### Your goal:
Begin at the line containing "du jeu de données." in the entries below and end at the line containing "Les erreurs sont"; transcribe that range exactly and nothing outside it.

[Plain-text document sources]
────────
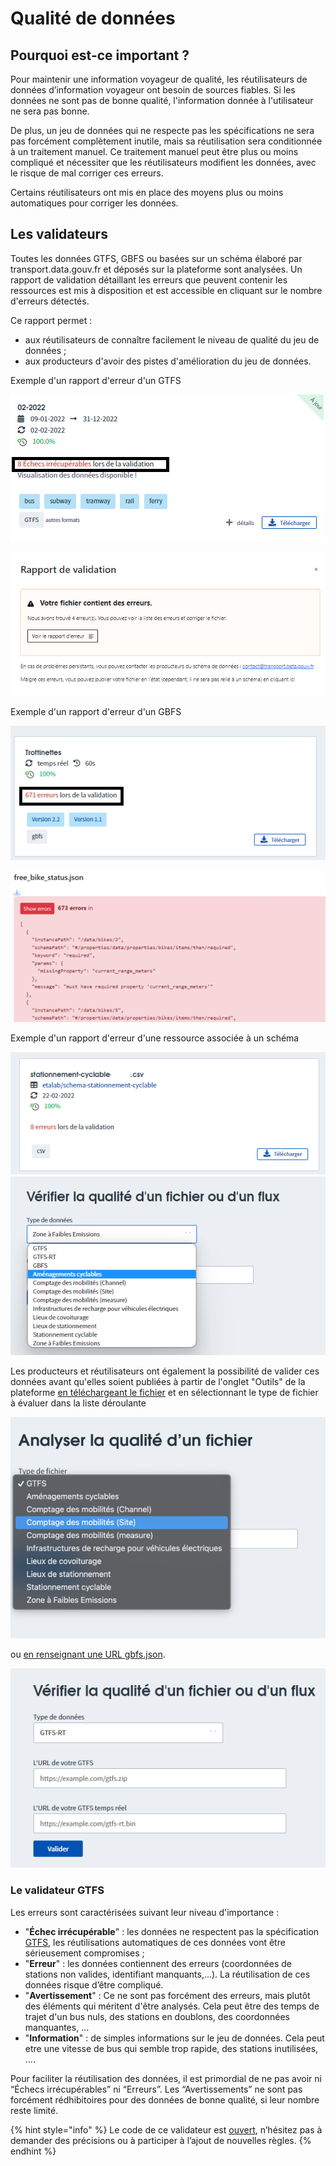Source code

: # Qualité de données

## Pourquoi est-ce important ?

Pour maintenir une information voyageur de qualité, les réutilisateurs de données d’information voyageur ont besoin de sources fiables. Si les données ne sont pas de bonne qualité, l'information donnée à l'utilisateur ne sera pas bonne.

De plus, un jeu de données qui ne respecte pas les spécifications ne sera pas forcément complètement inutile, mais sa réutilisation sera conditionnée à un traitement manuel. Ce traitement manuel peut être plus ou moins compliqué et nécessiter que les réutilisateurs modifient les données, avec le risque de mal corriger ces erreurs.

Certains réutilisateurs ont mis en place des moyens plus ou moins automatiques pour corriger les données.

## Les validateurs

Toutes les données GTFS, GBFS ou basées sur un schéma élaboré par transport.data.gouv.fr et déposés sur la plateforme sont analysées. Un rapport de validation détaillant les erreurs que peuvent contenir les ressources est mis à disposition et est accessible en cliquant sur le nombre d'erreurs détectés.&#x20;

Ce rapport permet :

* aux réutilisateurs de connaître facilement le niveau de qualité du jeu de données ;
* aux producteurs d'avoir des pistes d'amélioration du jeu de données.

Exemple d'un rapport d'erreur d'un GTFS

![](<../.gitbook/assets/image (178).png>)

![](<../.gitbook/assets/image (171).png>)

Exemple d'un rapport d'erreur d'un GBFS

![](<../.gitbook/assets/image (177).png>)

![](<../.gitbook/assets/image (181) (1).png>)

Exemple d'un rapport d'erreur d'une ressource associée à un schéma&#x20;

![](<../.gitbook/assets/image (169).png>)\
![](<../.gitbook/assets/image (170) (1).png>)



Les producteurs et réutilisateurs ont également la possibilité de valider ces données avant qu'elles soient publiées à partir de l'onglet "Outils" de la plateforme [en téléchargeant le fichier](https://transport.data.gouv.fr/validation) et en sélectionnant le type de fichier à évaluer dans la liste déroulante&#x20;

![](<../.gitbook/assets/image (172).png>)

ou [en renseignant une URL gbfs.json](https://transport.data.gouv.fr/tools/gbfs/analyze).&#x20;

![](<../.gitbook/assets/image (180) (1).png>)

### Le validateur GTFS

Les erreurs sont caractérisées suivant leur niveau d'importance :

* "**Échec irrécupérable**" : les données ne respectent pas la spécification [GTFS](https://gtfs.org/reference/static), les réutilisations automatiques de ces données vont être sérieusement compromises ;
* "**Erreur**" : les données contiennent des erreurs (coordonnées de stations non valides, identifiant manquants,...). La réutilisation de ces données risque d’être compliqué.
* "**Avertissement**" : Ce ne sont pas forcément des erreurs, mais plutôt des éléments qui méritent d'être analysés. Cela peut être des temps de trajet d'un bus nuls, des stations en doublons, des coordonnées manquantes, ...
* "**Information**" : de simples informations sur le jeu de données. Cela peut etre une vitesse de bus qui semble trop rapide, des stations inutilisées, ....

Pour faciliter la réutilisation des données, il est primordial de ne pas avoir ni “Échecs irrécupérables” ni “Erreurs”. Les “Avertissements” ne sont pas forcément rédhibitoires pour des données de bonne qualité, si leur nombre reste limité.

{% hint style="info" %}
Le code de ce validateur est [ouvert](https://github.com/etalab/transport-validator/), n’hésitez pas à demander des précisions ou à participer à l’ajout de nouvelles règles.
{% endhint %}

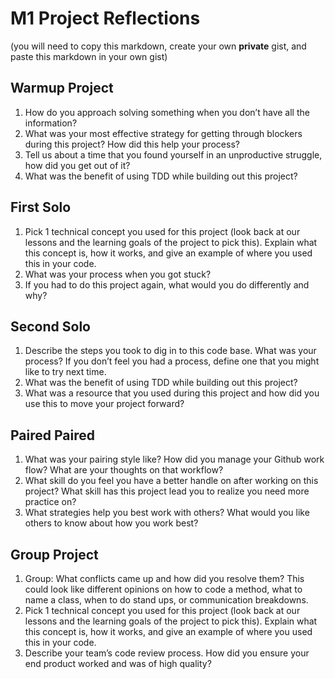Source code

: # M1 Project Reflections

(you will need to copy this markdown, create your own **private** gist, and paste this markdown in your own gist)

## Warmup Project 
1. How do you approach solving something when you don’t have all the information?
2. What was your most effective strategy for getting through blockers during this project? How did this help your process?
3. Tell us about a time that you found yourself in an unproductive struggle, how did you get out of it?
4. What was the benefit of using TDD while building out this project?

## First Solo
1. Pick 1 technical concept you used for this project (look back at our lessons and the learning goals of the project to pick this). Explain what this concept is, how it works, and give an example of where you used this in your code. 
2. What was your process when you got stuck? 
3. If you had to do this project again, what would you do differently and why?

## Second Solo
1. Describe the steps you took to dig in to this code base. What was your process? If you don’t feel you had a process, define one that you might like to try next time.
2. What was the benefit of using TDD while building out this project?
3. What was a resource that you used during this project and how did you use this to move your project forward?

## Paired Paired
1. What was your pairing style like? How did you manage your Github work flow? What are your thoughts on that workflow?
2. What skill do you feel you have a better handle on after working on this project? What skill has this project lead you to realize you need more practice on?
3. What strategies help you best work with others? What would you like others to know about how you work best?

## Group Project
1. Group: What conflicts came up and how did you resolve them?  This could look like different opinions on how to code a method, what to name a class, when to do stand ups, or communication breakdowns.
2. Pick 1 technical concept you used for this project (look back at our lessons and the learning goals of the project to pick this). Explain what this concept is, how it works, and give an example of where you used this in your code. 
3. Describe your team’s code review process. How did you ensure your end product worked and was of high quality?
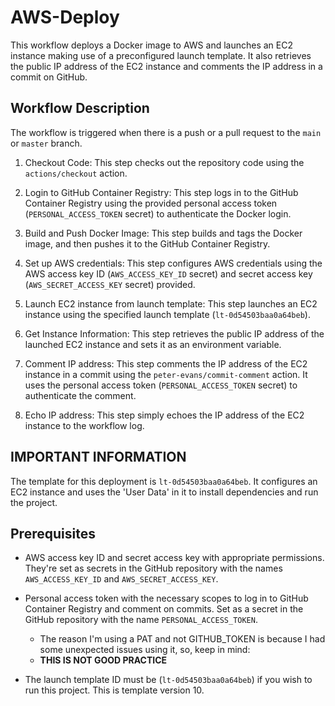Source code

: # AWS-Deploy

This workflow deploys a Docker image to AWS and launches an EC2 instance making use of a preconfigured launch template. It also retrieves the public IP address of the EC2 instance and comments the IP address in a commit on GitHub.

## Workflow Description

The workflow is triggered when there is a push or a pull request to the `main` or `master` branch.

1. Checkout Code: This step checks out the repository code using the `actions/checkout` action.

2. Login to GitHub Container Registry: This step logs in to the GitHub Container Registry using the provided personal access token (`PERSONAL_ACCESS_TOKEN` secret) to authenticate the Docker login.

3. Build and Push Docker Image: This step builds and tags the Docker image, and then pushes it to the GitHub Container Registry.

4. Set up AWS credentials: This step configures AWS credentials using the AWS access key ID (`AWS_ACCESS_KEY_ID` secret) and secret access key (`AWS_SECRET_ACCESS_KEY` secret) provided.

5. Launch EC2 instance from launch template: This step launches an EC2 instance using the specified launch template (`lt-0d54503baa0a64beb`).

6. Get Instance Information: This step retrieves the public IP address of the launched EC2 instance and sets it as an environment variable.

7. Comment IP address: This step comments the IP address of the EC2 instance in a commit using the `peter-evans/commit-comment` action. It uses the personal access token (`PERSONAL_ACCESS_TOKEN` secret) to authenticate the comment.

8. Echo IP address: This step simply echoes the IP address of the EC2 instance to the workflow log.

## IMPORTANT INFORMATION

The template for this deployment is `lt-0d54503baa0a64beb`. It configures an EC2 instance and uses the 'User Data' in it to install dependencies and run the project.

## Prerequisites


- AWS access key ID and secret access key with appropriate permissions. They're set as secrets in the GitHub repository with the names `AWS_ACCESS_KEY_ID` and `AWS_SECRET_ACCESS_KEY`.

- Personal access token with the necessary scopes to log in to GitHub Container Registry and comment on commits. Set as a secret in the GitHub repository with the name `PERSONAL_ACCESS_TOKEN`.
  - The reason I'm using a PAT and not GITHUB_TOKEN is because I had some unexpected issues using it, so, keep in mind:
  -  **THIS IS NOT GOOD PRACTICE**

- The launch template ID must be (`lt-0d54503baa0a64beb`) if you wish to run this project. This is template version 10.
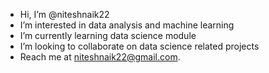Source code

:-  Hi, I’m @niteshnaik22
-  I’m interested in data analysis and machine learning
-  I’m currently learning data science module
-  I’m looking to collaborate on data science related projects
-  Reach me at niteshnaik22@gmail.com.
────────
### Output of the exercise:
* aux producteurs d'avoir des pistes d'amélioration du jeu de données.

Exemple d'un rapport d'erreur d'un GTFS

![](<../.gitbook/assets/image (178).png>)

![](<../.gitbook/assets/image (171).png>)

Exemple d'un rapport d'erreur d'un GBFS

![](<../.gitbook/assets/image (177).png>)

![](<../.gitbook/assets/image (181) (1).png>)

Exemple d'un rapport d'erreur d'une ressource associée à un schéma&#x20;

![](<../.gitbook/assets/image (169).png>)\
![](<../.gitbook/assets/image (170) (1).png>)



Les producteurs et réutilisateurs ont également la possibilité de valider ces données avant qu'elles soient publiées à partir de l'onglet "Outils" de la plateforme [en téléchargeant le fichier](https://transport.data.gouv.fr/validation) et en sélectionnant le type de fichier à évaluer dans la liste déroulante&#x20;

![](<../.gitbook/assets/image (172).png>)

ou [en renseignant une URL gbfs.json](https://transport.data.gouv.fr/tools/gbfs/analyze).&#x20;

![](<../.gitbook/assets/image (180) (1).png>)

### Le validateur GTFS

Les erreurs sont caractérisées suivant leur niveau d'importance :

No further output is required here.